Stored data:

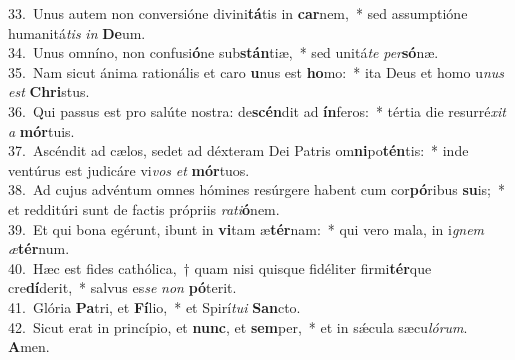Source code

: {33.~}Unus autem non conversióne divini\textbf{tá}tis in \textbf{car}nem,~* sed assumptióne humanitá\textit{tis} \textit{in} \textbf{De}um.\\
{34.~}Unus omníno, non confusi\textbf{ó}ne sub\textbf{stán}tiæ,~* sed unitá\textit{te} \textit{per}\textbf{só}næ.\\
{35.~}Nam sicut ánima rationális et caro \textbf{u}nus est \textbf{ho}mo:~* ita Deus et homo u\textit{nus} \textit{est} \textbf{Chri}stus.\\
{36.~}Qui passus est pro salúte nostra: de\textbf{scén}dit ad \textbf{ín}feros:~* tértia die resurré\textit{xit} \textit{a} \textbf{mór}tuis.\\
{37.~}Ascéndit ad cælos, sedet ad déxteram Dei Patris om\textbf{ni}po\textbf{tén}tis:~* inde ventúrus est judicáre vi\textit{vos} \textit{et} \textbf{mór}tuos.\\
{38.~}Ad cujus advéntum omnes hómines resúrgere habent cum cor\textbf{pó}ribus \textbf{su}is;~* et redditúri sunt de factis própriis \textit{ra}\textit{ti}\textbf{ó}nem.\\
{39.~}Et qui bona egérunt, ibunt in \textbf{vi}tam æ\textbf{tér}nam:~* qui vero mala, in i\textit{gnem} \textit{æ}\textbf{tér}num.\\
{40.~}Hæc est fides cathólica,~† quam nisi quisque fidéliter firmi\textbf{tér}que cre\textbf{dí}derit,~* salvus es\textit{se} \textit{non} \textbf{pó}terit.\\
{41.~}Glória \textbf{Pa}tri, et \textbf{Fí}lio,~* et Spirí\textit{tu}\textit{i} \textbf{San}cto.\\
{42.~}Sicut erat in princípio, et \textbf{nunc}, et \textbf{sem}per,~* et in sǽcula sæcu\textit{ló}\textit{rum}. \textbf{A}men.\\
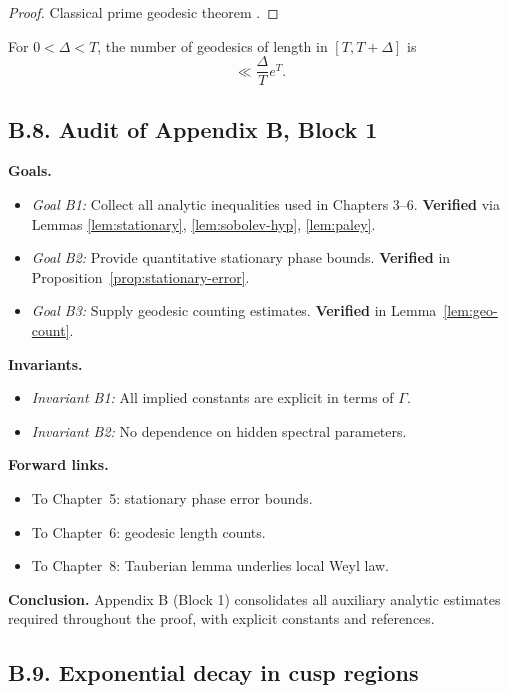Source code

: \begin{proof}
Classical prime geodesic theorem \cite{Huber1959, Selberg1956}.
\end{proof}

\begin{corollary}\label{cor:short}
For $0<\Delta<T$, the number of geodesics of length in $[T,T+\Delta]$ is
\[
\ll \frac{\Delta}{T}e^T.
\]
\end{corollary}

\subsection*{B.8. Audit of Appendix B, Block 1}

\noindent
\textbf{Goals.}
\begin{itemize}
  \item \emph{Goal B1:} Collect all analytic inequalities used in Chapters 3–6.  
  \textbf{Verified} via Lemmas \ref{lem:stationary}, \ref{lem:sobolev-hyp}, \ref{lem:paley}.
  \item \emph{Goal B2:} Provide quantitative stationary phase bounds.  
  \textbf{Verified} in Proposition~\ref{prop:stationary-error}.
  \item \emph{Goal B3:} Supply geodesic counting estimates.  
  \textbf{Verified} in Lemma~\ref{lem:geo-count}.
\end{itemize}

\noindent
\textbf{Invariants.}
\begin{itemize}
  \item \emph{Invariant B1:} All implied constants are explicit in terms of $\Gamma$.  
  \item \emph{Invariant B2:} No dependence on hidden spectral parameters.  
\end{itemize}

\noindent
\textbf{Forward links.}
\begin{itemize}
  \item To Chapter~5: stationary phase error bounds.  
  \item To Chapter~6: geodesic length counts.  
  \item To Chapter~8: Tauberian lemma underlies local Weyl law.  
\end{itemize}

\bigskip
\noindent
\textbf{Conclusion.}
Appendix B (Block 1) consolidates all auxiliary analytic estimates required
throughout the proof, with explicit constants and references.

\subsection*{B.9. Exponential decay in cusp regions}

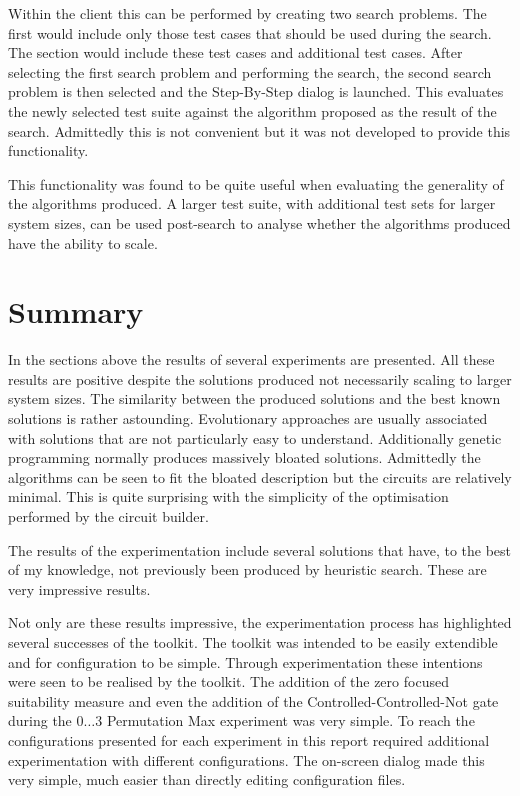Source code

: Within the client this can be performed by creating two search problems.
The first would include only those test cases that should be used during the search.
The section would include these test cases and additional test cases.
After selecting the first search problem and performing the search, the second search problem is then selected and the Step-By-Step dialog is launched.
This evaluates the newly selected test suite against the algorithm proposed as the result of the search.
Admittedly this is not convenient but it was not developed to provide this functionality.

This functionality was found to be quite useful when evaluating the generality of the algorithms produced.
A larger test suite, with additional test sets for larger system sizes, can be used post-search to analyse whether the algorithms produced have the ability to scale.

\section{Summary}

In the sections above the results of several experiments are presented.
All these results are positive despite the solutions produced not necessarily scaling to larger system sizes.
The similarity between the produced solutions and the best known solutions is rather astounding.
Evolutionary approaches are usually associated with solutions that are not particularly easy to understand.
Additionally genetic programming normally produces massively bloated solutions.
Admittedly the algorithms can be seen to fit the bloated description but the circuits are relatively minimal.
This is quite surprising with the simplicity of the optimisation performed by the circuit builder.

The results of the experimentation include several solutions that have, to the best of my knowledge, not previously been produced by heuristic search.
These are very impressive results.

Not only are these results impressive, the experimentation process has highlighted several successes of the toolkit.
The toolkit was intended to be easily extendible and for configuration to be simple.
Through experimentation these intentions were seen to be realised by the toolkit.
The addition of the zero focused suitability measure and even the addition of the Controlled-Controlled-Not gate during the $0\dots{3}$ Permutation Max experiment was very simple.
To reach the configurations presented for each experiment in this report required additional experimentation with different configurations.
The on-screen dialog made this very simple, much easier than directly editing configuration files.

Exercise directions: Could you output all of the records exactly, without their pictures?

Task solution:
Source code

: {33.~}Unus autem non conversióne divini\textbf{tá}tis in \textbf{car}nem,~* sed assumptióne humanitá\textit{tis} \textit{in} \textbf{De}um.\\
{34.~}Unus omníno, non confusi\textbf{ó}ne sub\textbf{stán}tiæ,~* sed unitá\textit{te} \textit{per}\textbf{só}næ.\\
{35.~}Nam sicut ánima rationális et caro \textbf{u}nus est \textbf{ho}mo:~* ita Deus et homo u\textit{nus} \textit{est} \textbf{Chri}stus.\\
{36.~}Qui passus est pro salúte nostra: de\textbf{scén}dit ad \textbf{ín}feros:~* tértia die resurré\textit{xit} \textit{a} \textbf{mór}tuis.\\
{37.~}Ascéndit ad cælos, sedet ad déxteram Dei Patris om\textbf{ni}po\textbf{tén}tis:~* inde ventúrus est judicáre vi\textit{vos} \textit{et} \textbf{mór}tuos.\\
{38.~}Ad cujus advéntum omnes hómines resúrgere habent cum cor\textbf{pó}ribus \textbf{su}is;~* et redditúri sunt de factis própriis \textit{ra}\textit{ti}\textbf{ó}nem.\\
{39.~}Et qui bona egérunt, ibunt in \textbf{vi}tam æ\textbf{tér}nam:~* qui vero mala, in i\textit{gnem} \textit{æ}\textbf{tér}num.\\
{40.~}Hæc est fides cathólica,~† quam nisi quisque fidéliter firmi\textbf{tér}que cre\textbf{dí}derit,~* salvus es\textit{se} \textit{non} \textbf{pó}terit.\\
{41.~}Glória \textbf{Pa}tri, et \textbf{Fí}lio,~* et Spirí\textit{tu}\textit{i} \textbf{San}cto.\\
{42.~}Sicut erat in princípio, et \textbf{nunc}, et \textbf{sem}per,~* et in sǽcula sæcu\textit{ló}\textit{rum}. \textbf{A}men.\\
Source code

: \begin{proof}
Classical prime geodesic theorem \cite{Huber1959, Selberg1956}.
\end{proof}

\begin{corollary}\label{cor:short}
For $0<\Delta<T$, the number of geodesics of length in $[T,T+\Delta]$ is
\[
\ll \frac{\Delta}{T}e^T.
\]
\end{corollary}

\subsection*{B.8. Audit of Appendix B, Block 1}

\noindent
\textbf{Goals.}
\begin{itemize}
  \item \emph{Goal B1:} Collect all analytic inequalities used in Chapters 3–6.  
  \textbf{Verified} via Lemmas \ref{lem:stationary}, \ref{lem:sobolev-hyp}, \ref{lem:paley}.
  \item \emph{Goal B2:} Provide quantitative stationary phase bounds.  
  \textbf{Verified} in Proposition~\ref{prop:stationary-error}.
  \item \emph{Goal B3:} Supply geodesic counting estimates.  
  \textbf{Verified} in Lemma~\ref{lem:geo-count}.
\end{itemize}

\noindent
\textbf{Invariants.}
\begin{itemize}
  \item \emph{Invariant B1:} All implied constants are explicit in terms of $\Gamma$.  
  \item \emph{Invariant B2:} No dependence on hidden spectral parameters.  
\end{itemize}

\noindent
\textbf{Forward links.}
\begin{itemize}
  \item To Chapter~5: stationary phase error bounds.  
  \item To Chapter~6: geodesic length counts.  
  \item To Chapter~8: Tauberian lemma underlies local Weyl law.  
\end{itemize}

\bigskip
\noindent
\textbf{Conclusion.}
Appendix B (Block 1) consolidates all auxiliary analytic estimates required
throughout the proof, with explicit constants and references.

\subsection*{B.9. Exponential decay in cusp regions}

Source code

: Within the client this can be performed by creating two search problems.
The first would include only those test cases that should be used during the search.
The section would include these test cases and additional test cases.
After selecting the first search problem and performing the search, the second search problem is then selected and the Step-By-Step dialog is launched.
This evaluates the newly selected test suite against the algorithm proposed as the result of the search.
Admittedly this is not convenient but it was not developed to provide this functionality.

This functionality was found to be quite useful when evaluating the generality of the algorithms produced.
A larger test suite, with additional test sets for larger system sizes, can be used post-search to analyse whether the algorithms produced have the ability to scale.

\section{Summary}

In the sections above the results of several experiments are presented.
All these results are positive despite the solutions produced not necessarily scaling to larger system sizes.
The similarity between the produced solutions and the best known solutions is rather astounding.
Evolutionary approaches are usually associated with solutions that are not particularly easy to understand.
Additionally genetic programming normally produces massively bloated solutions.
Admittedly the algorithms can be seen to fit the bloated description but the circuits are relatively minimal.
This is quite surprising with the simplicity of the optimisation performed by the circuit builder.

The results of the experimentation include several solutions that have, to the best of my knowledge, not previously been produced by heuristic search.
These are very impressive results.

Not only are these results impressive, the experimentation process has highlighted several successes of the toolkit.
The toolkit was intended to be easily extendible and for configuration to be simple.
Through experimentation these intentions were seen to be realised by the toolkit.
The addition of the zero focused suitability measure and even the addition of the Controlled-Controlled-Not gate during the $0\dots{3}$ Permutation Max experiment was very simple.
To reach the configurations presented for each experiment in this report required additional experimentation with different configurations.
The on-screen dialog made this very simple, much easier than directly editing configuration files.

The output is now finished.